(Data extracted from a collection)
================================

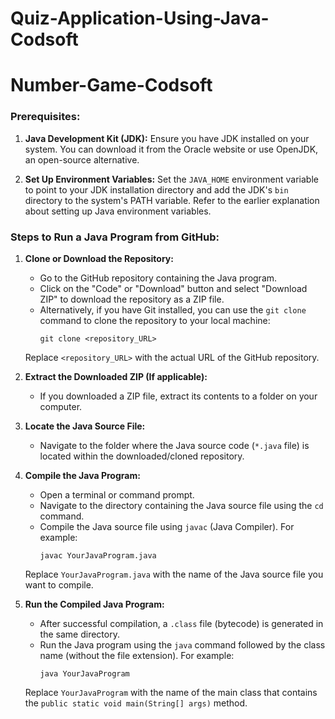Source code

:# Quiz-Application-Using-Java-Codsoft

# Number-Game-Codsoft

### Prerequisites:
1. **Java Development Kit (JDK):** Ensure you have JDK installed on your system. You can download it from the Oracle website or use OpenJDK, an open-source alternative.

2. **Set Up Environment Variables:** Set the `JAVA_HOME` environment variable to point to your JDK installation directory and add the JDK's `bin` directory to the system's PATH variable. Refer to the earlier explanation about setting up Java environment variables.

### Steps to Run a Java Program from GitHub:

1. **Clone or Download the Repository:**
   - Go to the GitHub repository containing the Java program.
   - Click on the "Code" or "Download" button and select "Download ZIP" to download the repository as a ZIP file.
   - Alternatively, if you have Git installed, you can use the `git clone` command to clone the repository to your local machine:
     ```
     git clone <repository_URL>
     ```
   Replace `<repository_URL>` with the actual URL of the GitHub repository.

2. **Extract the Downloaded ZIP (If applicable):**
   - If you downloaded a ZIP file, extract its contents to a folder on your computer.

3. **Locate the Java Source File:**
   - Navigate to the folder where the Java source code (`*.java` file) is located within the downloaded/cloned repository.

4. **Compile the Java Program:**
   - Open a terminal or command prompt.
   - Navigate to the directory containing the Java source file using the `cd` command.
   - Compile the Java source file using `javac` (Java Compiler). For example:
     ```
     javac YourJavaProgram.java
     ```
   Replace `YourJavaProgram.java` with the name of the Java source file you want to compile.

5. **Run the Compiled Java Program:**
   - After successful compilation, a `.class` file (bytecode) is generated in the same directory.
   - Run the Java program using the `java` command followed by the class name (without the file extension). For example:
     ```
     java YourJavaProgram
     ```
   Replace `YourJavaProgram` with the name of the main class that contains the `public static void main(String[] args)` method.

================================

• Your instructions
What you give back should match the entries above exactly, except that pictures are dropped.

• Answer section
Source code

:# Quiz-Application-Using-Java-Codsoft

# Number-Game-Codsoft

### Prerequisites:
1. **Java Development Kit (JDK):** Ensure you have JDK installed on your system. You can download it from the Oracle website or use OpenJDK, an open-source alternative.

2. **Set Up Environment Variables:** Set the `JAVA_HOME` environment variable to point to your JDK installation directory and add the JDK's `bin` directory to the system's PATH variable. Refer to the earlier explanation about setting up Java environment variables.

### Steps to Run a Java Program from GitHub:

1. **Clone or Download the Repository:**
   - Go to the GitHub repository containing the Java program.
   - Click on the "Code" or "Download" button and select "Download ZIP" to download the repository as a ZIP file.
   - Alternatively, if you have Git installed, you can use the `git clone` command to clone the repository to your local machine:
     ```
     git clone <repository_URL>
     ```
   Replace `<repository_URL>` with the actual URL of the GitHub repository.

2. **Extract the Downloaded ZIP (If applicable):**
   - If you downloaded a ZIP file, extract its contents to a folder on your computer.

3. **Locate the Java Source File:**
   - Navigate to the folder where the Java source code (`*.java` file) is located within the downloaded/cloned repository.

4. **Compile the Java Program:**
   - Open a terminal or command prompt.
   - Navigate to the directory containing the Java source file using the `cd` command.
   - Compile the Java source file using `javac` (Java Compiler). For example:
     ```
     javac YourJavaProgram.java
     ```
   Replace `YourJavaProgram.java` with the name of the Java source file you want to compile.

5. **Run the Compiled Java Program:**
   - After successful compilation, a `.class` file (bytecode) is generated in the same directory.
   - Run the Java program using the `java` command followed by the class name (without the file extension). For example:
     ```
     java YourJavaProgram
     ```
   Replace `YourJavaProgram` with the name of the main class that contains the `public static void main(String[] args)` method.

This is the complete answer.